Августин. По моему мнению, есть некоторый род учения чрез припоминание, - род весьма важный, с которым мы познакомимся самым делом из настоящей беседы. Но если ты не согласен ни с тем, что мы сами учимся, когда воспоминаем, ни с тем, что учим того, кто припоминает, я тебе не прекословлю и утверждаю, что есть два повода, по которым мы говорим: с одной стороны, чтобы учить, с другой - чтобы припоминать другим то, или самим себе; то же делаем мы и когда поем: не так ли и по твоему мнению?

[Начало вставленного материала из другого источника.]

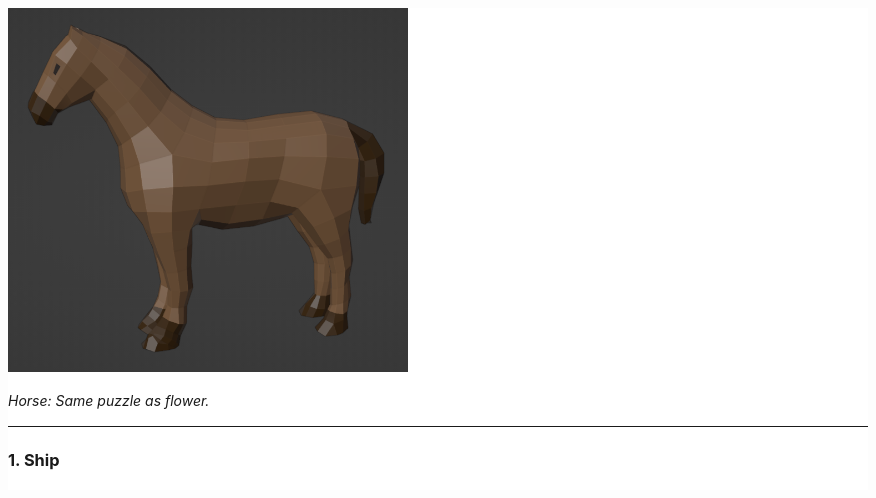   <img src="screenshots/Horse.png" alt="Horse" width="400">
</div>

*Horse: Same puzzle as flower.*

---

### 1. Ship

<div style="display: flex; justify-content: center; align-items: center; gap: 20px;">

Адеодат. Не совсем: ибо весьма редко случается, что я пою не ради припоминания, а только ради удовольствия.
Августин. Вижу, что у тебя на уме. Но разве ты не понимаешь, что то, что в пении доставляет тебе удовольствие, есть некоторого рода модуляция звука, и что, поелику слова могут быть и прибавлены к ней и отняты от нее, иное значит говорить и иное петь. В самом деле, поют на флейте и цитре, поют птицы и сами мы издаем иногда нечто музыкальное без слов, каковой звук пением назвать можно, но говорением нельзя: но, быть может, ты имеешь возразить что-нибудь?
Адеодат. Решительно ничего.
Августин. Итак, не думается ли тебе, что, когда говорим, мы имеем в виду не что иное, как учить и припоминать?
Адеодат. Думалось бы, если бы меня не смущало то обстоятельство, что и когда молимся, мы тоже говорим; однако думать, что Бог через нас чему-либо учится или что-либо припоминает, не пристойно.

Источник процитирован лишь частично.